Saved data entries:

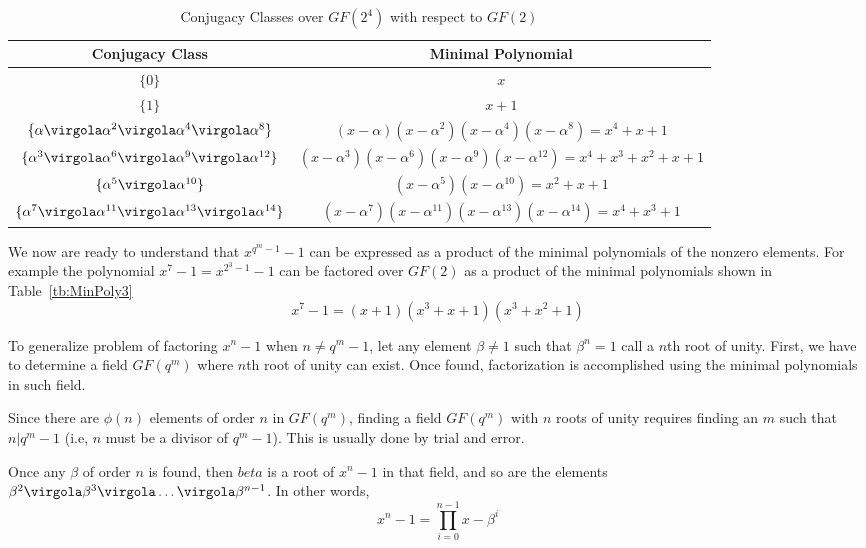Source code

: \begin{table}\centering
\begin{tabular}{c| c}
Conjugacy Class & Minimal Polynomial\\
\hline
\(\{ 0\}\) & \(x\) \\
\(\{ 1\}\) & \(x+1\) \\
\(\{ \alpha \virgola \alpha^2 \virgola \alpha^4 \virgola \alpha^8\}\) &
\( (x-\alpha)(x-\alpha^2)(x-\alpha^4)(x-\alpha^8)= x^4+x+1 \) \\
\(\{ \alpha^3 \virgola \alpha^6 \virgola \alpha^9 \virgola \alpha^{12} \}\) &
\( (x-\alpha^3)(x-\alpha^6)(x-\alpha^9)(x-\alpha^{12})= x^4+x^3+x^2+x+1 \) \\
\(\{ \alpha^5 \virgola \alpha^{10}\}\) &
\( (x-\alpha^5)(x-\alpha^{10})= x^2+x+1 \) \\
\(\{ \alpha^7 \virgola \alpha^{11} \virgola \alpha^{13} \virgola \alpha^{14}\}\) &
\( (x-\alpha^7)(x-\alpha^{11})(x-\alpha^{13})(x-\alpha^{14})= x^4+x^3+1 \)
\end{tabular}
\caption{ Conjugacy Classes over \(GF(2^4)\) with respect to \(GF(2)\) \label{tb:MinPoly4}}
\end{table}

We now are ready to understand that \(x^{q^m-1}-1\) can be expressed as a product of the minimal polynomials of the nonzero elements. For example the polynomial
\(x^7-1 = x^{2^3-1}-1\)
can be factored over \(GF(2)\) as a product of the minimal polynomials shown in Table~\ref{tb:MinPoly3}
\begin{equation}
x^7-1=(x+1)(x^3+x+1)(x^3+x^2+1)
\end{equation}

To generalize problem of factoring \(x^n-1\) when \(n \ne q^m-1\), let any element \(\beta \ne 1\) such that \(\beta^n = 1\) call a \(n\)th root of unity. First, we have to determine a field \(GF(q^m)\) where \(n\)th root of unity can exist. Once found, factorization is accomplished using the minimal polynomials in such field.

Since there are \( \phi(n)\) elements of order \(n\) in \(GF(q^m)\), finding a field \(GF(q^m)\) with \(n\) roots of unity requires finding an \(m\) such that \(n|q^m-1\) (i.e, \(n\) must be a divisor of \(q^m-1\)). This is usually done by trial and error.

Once any \(\beta\) of order \(n\) is found, then \(beta\) is a root of \(x^n-1\) in that field, and so are the elements \(\beta^2 \virgola \beta^3 \virgola \ldots \virgola \beta^{n-1} \). In other words,
\begin{equation}
x^n-1= \prod_{i=0}^{n-1}{x-\beta^i}
\end{equation}

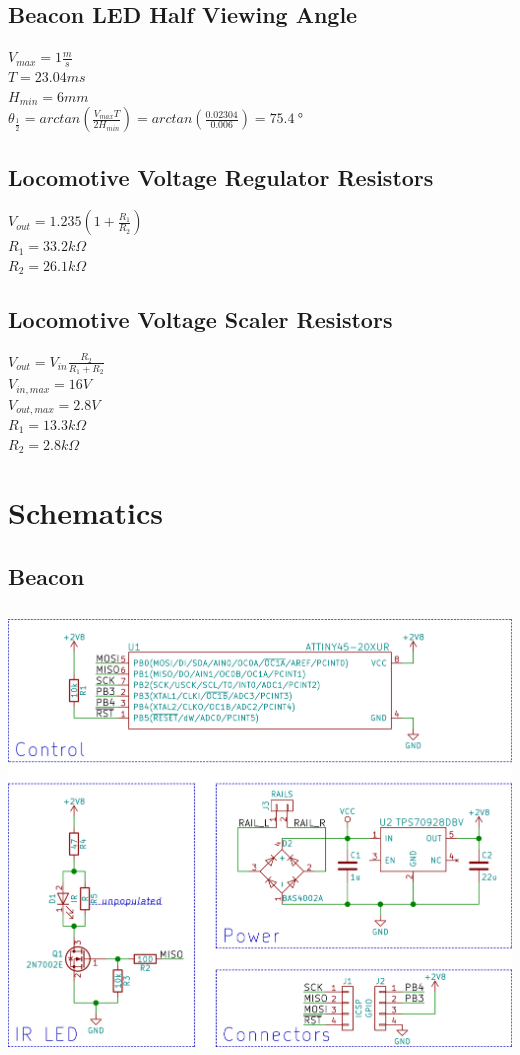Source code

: \documentclass[openbib,letterpaper,10pt]{article}
\begin{document}
\begin{spacing}{1.15}
\begin{appendix}
\subsection{Beacon LED Half Viewing Angle}
$V_{max}=1\frac{m}{s}$ \\
$T=23.04ms$ \\
$H_{min}= 6mm$ \\
$\theta_{\frac{1}{2}}=arctan(\frac{V_{max}T}{2H_{min}})=arctan(\frac{0.02304}{0.006})=\SI{75.4}{\degree}$

\subsection{Locomotive Voltage Regulator Resistors}
$V_{out}=1.235(1+\frac{R_1}{R_2})$ \\
$R_1=33.2k\Omega$ \\
$R_2=26.1k\Omega$

\subsection{Locomotive Voltage Scaler Resistors}
$V_{out}=V_{in}\frac{R_2}{R_1+R_2}$ \\
$V_{in,max}=16V$ \\
$V_{out,max}=2.8V$ \\
$R_1=13.3k\Omega$ \\
$R_2=2.8k\Omega$

\clearpage

\section{Schematics}

\subsection{Beacon}
\begin{center}
\includegraphics[height=32em]{../electronics/beacon/v1.1/images/beacon-sch-small.png}
\end{center}


\end{appendix}
\end{spacing}
\end{document}
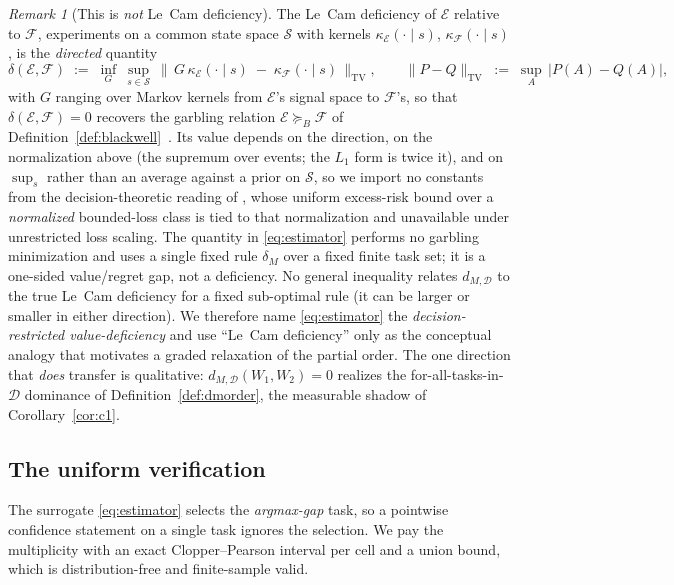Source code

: \documentclass[11pt]{article}
\theoremstyle{plain}
\theoremstyle{definition}
\theoremstyle{remark}
\newtheorem{remark}{Remark}
\newcommand{\Dcal}{\mathcal{D}}
\newcommand{\Scal}{\mathcal{S}}
\newcommand{\Bord}{\succeq_{B}}
\begin{document}
\begin{remark}[This is \emph{not} Le~Cam deficiency]
\label{rem:notlecam}
The Le~Cam deficiency of $\mathcal E$ relative to $\mathcal F$, experiments on a common state
space $\Scal$ with kernels $\kappa_{\mathcal E}(\cdot\mid s)$, $\kappa_{\mathcal F}(\cdot\mid s)$,
is the \emph{directed} quantity
\[
  \delta(\mathcal E,\mathcal F) \;:=\; \inf_{G}\ \sup_{s\in\Scal}\ 
  \big\|\, G\,\kappa_{\mathcal E}(\cdot\mid s) \;-\; \kappa_{\mathcal F}(\cdot\mid s) \,\big\|_{\mathrm{TV}},
  \qquad \|P-Q\|_{\mathrm{TV}} \;:=\; \sup_{A}\,\big|P(A)-Q(A)\big|,
\]
with $G$ ranging over Markov kernels from $\mathcal E$'s signal space to $\mathcal F$'s, so that
$\delta(\mathcal E,\mathcal F)=0$ recovers the garbling relation $\mathcal E \Bord \mathcal F$ of
Definition~\ref{def:blackwell}~\citep{lecam1964,lecam1986,torgersen1991}. Its value depends on the
direction, on the normalization above (the supremum over events; the $L_1$ form is twice it), and
on $\sup_{s}$ rather than an average against a prior on $\Scal$, so we import no constants from the
decision-theoretic reading of \citet{vanrooyen2014}, whose uniform excess-risk bound over a
\emph{normalized} bounded-loss class is tied to that normalization and unavailable under
unrestricted loss scaling. The quantity in
\eqref{eq:estimator} performs no garbling minimization and uses a single fixed rule $\delta_M$ over
a fixed finite task set; it is a one-sided value/regret gap, not a deficiency. No general inequality
relates $d_{M,\Dcal}$ to the true Le~Cam deficiency for a fixed sub-optimal rule (it can be
larger or smaller in either direction). We therefore name \eqref{eq:estimator} the
\emph{decision-restricted value-deficiency} and use ``Le~Cam deficiency'' only as the conceptual
analogy that motivates a graded relaxation of the partial order. The one direction that \emph{does}
transfer is qualitative: $d_{M,\Dcal}(W_1,W_2)=0$ realizes the for-all-tasks-in-$\Dcal$ dominance
of Definition~\ref{def:dmorder}, the measurable shadow of Corollary~\ref{cor:c1}.
\end{remark}

\subsection{The uniform verification}
\label{subsec:certificate}

The surrogate \eqref{eq:estimator} selects the \emph{argmax-gap} task, so a pointwise confidence
statement on a single task ignores the selection. We pay the multiplicity with an exact
Clopper--Pearson interval per cell and a union bound, which is distribution-free and finite-sample
valid.
\end{document}
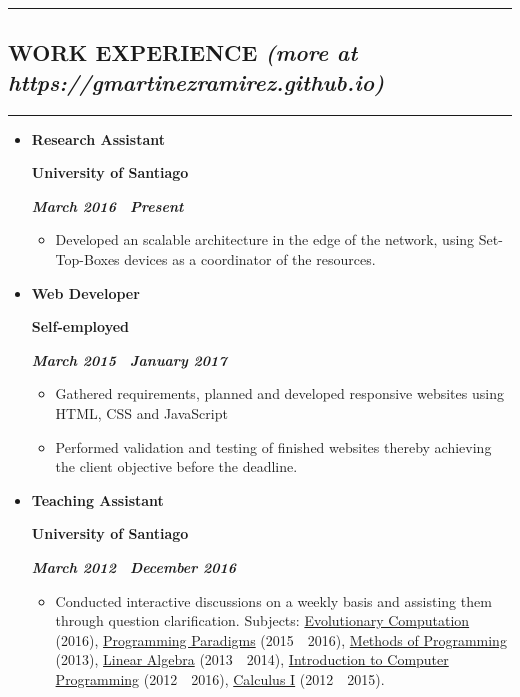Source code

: \documentclass[10pt,letterpaper]{article}
\newcommand{\textbox}[1]{
  \parbox{.333\textwidth}{#1}
}
\newcommand{\sectionTitle}[1]{
  \hrule
  \vspace{-1.0em} 
  \subsection*{\uppercase{\textbf{#1}} }
  \vspace{-0.3em}
    \hrule
    \vspace{0.3em}  
}
\newcommand{\sectionTitleWithWeb}[2]{
  \hrule
  \vspace{-1.0em} 
  \subsection*{\uppercase{\textbf{#1}} \hfill{\small \textit{(more at #2)}}}
  \vspace{-0.3em}
  \hrule
  \vspace{0.3em}  
}
\newcommand{\titleExperienceWithoutLocation}[4]{
  \vspace{1.0em}
  \item[]
  {
    \textbox{\textbf{#1}\hfill}\textbox{\hfil \textbf{#2}\hfil}\hfill \textbf{\emph{#3 \textendash \ #4}}
  }
}
\begin{document}
  \vspace{0.30em} 
  
  \sectionTitleWithWeb{Work Experience}{https://gmartinezramirez.github.io}
  \vspace{-1.1em}
  \begin{itemize}[noitemsep,topsep=0pt]
    \titleExperienceWithoutLocation{Research Assistant}{University of Santiago}{March 2016}{Present}
      \begin{itemize}[label=\textbullet,noitemsep,topsep=0pt]
        \item Developed an scalable architecture in the edge of the network, using Set-Top-Boxes devices as a coordinator of the resources.
      \end{itemize}

    \vspace{-0.6em} 
    \titleExperienceWithoutLocation{Web Developer}{Self-employed}{March 2015}{January 2017}
      \begin{itemize}[label=\textbullet,noitemsep,topsep=0pt]
        \item Gathered requirements, planned and developed responsive websites using HTML, CSS and JavaScript 
        \item Performed validation and testing of finished websites thereby achieving the client objective before the deadline.
      \end{itemize}
    
    \vspace{-0.6em} 
    \titleExperienceWithoutLocation{Teaching Assistant}{University of Santiago}{March 2012}{December 2016}
      \begin{itemize}[label=\textbullet]
        \itemsep0em
        \item Conducted interactive discussions on a weekly basis and assisting them through question clarification. Subjects: \ul{Evolutionary Computation} (2016), \ul{Programming Paradigms} (2015\ \textendash \ 2016), \ul{Methods of Programming} (2013), \ul{Linear Algebra} (2013\ \textendash \ 2014), \ul{Introduction to Computer Programming} (2012\ \textendash \ 2016), \ul{Calculus I} (2012\ \textendash \ 2015).
      \end{itemize}
  \end{itemize}
  \vspace{0.30em} 
\end{document}
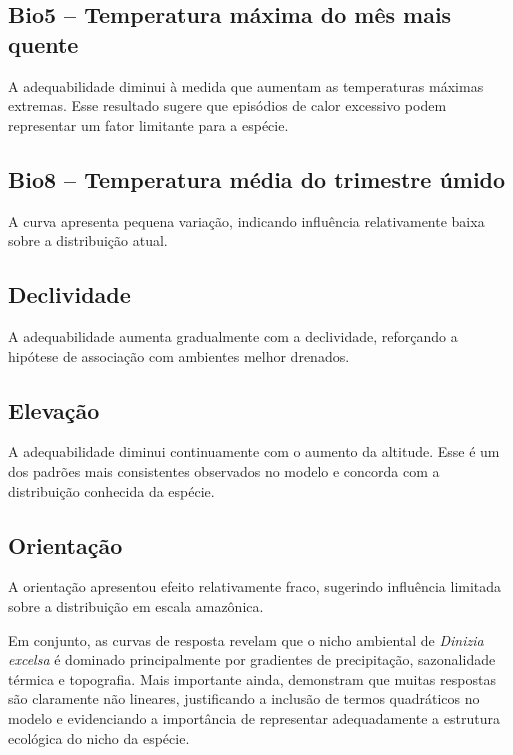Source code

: \subsection*{Bio5 -- Temperatura máxima do mês mais quente}

A adequabilidade diminui à medida que aumentam as temperaturas máximas extremas. Esse resultado sugere que episódios de calor excessivo podem representar um fator limitante para a espécie.

\subsection*{Bio8 -- Temperatura média do trimestre úmido}

A curva apresenta pequena variação, indicando influência relativamente baixa sobre a distribuição atual.

\subsection*{Declividade}

A adequabilidade aumenta gradualmente com a declividade, reforçando a hipótese de associação com ambientes melhor drenados.

\subsection*{Elevação}

A adequabilidade diminui continuamente com o aumento da altitude. Esse é um dos padrões mais consistentes observados no modelo e concorda com a distribuição conhecida da espécie.

\subsection*{Orientação}

A orientação apresentou efeito relativamente fraco, sugerindo influência limitada sobre a distribuição em escala amazônica.

Em conjunto, as curvas de resposta revelam que o nicho ambiental de \textit{Dinizia excelsa} é dominado principalmente por gradientes de precipitação, sazonalidade térmica e topografia. Mais importante ainda, demonstram que muitas respostas são claramente não lineares, justificando a inclusão de termos quadráticos no modelo e evidenciando a importância de representar adequadamente a estrutura ecológica do nicho da espécie.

- _Task prompt_
Wherever the word "virgola" turns up in the records above, copy the line that holds it.

- _Answer section_
\(\{ \alpha \virgola \alpha^2 \virgola \alpha^4 \virgola \alpha^8\}\) &
\(\{ \alpha^3 \virgola \alpha^6 \virgola \alpha^9 \virgola \alpha^{12} \}\) &
\(\{ \alpha^5 \virgola \alpha^{10}\}\) &
\(\{ \alpha^7 \virgola \alpha^{11} \virgola \alpha^{13} \virgola \alpha^{14}\}\) &
Once any \(\beta\) of order \(n\) is found, then \(beta\) is a root of \(x^n-1\) in that field, and so are the elements \(\beta^2 \virgola \beta^3 \virgola \ldots \virgola \beta^{n-1} \). In other words,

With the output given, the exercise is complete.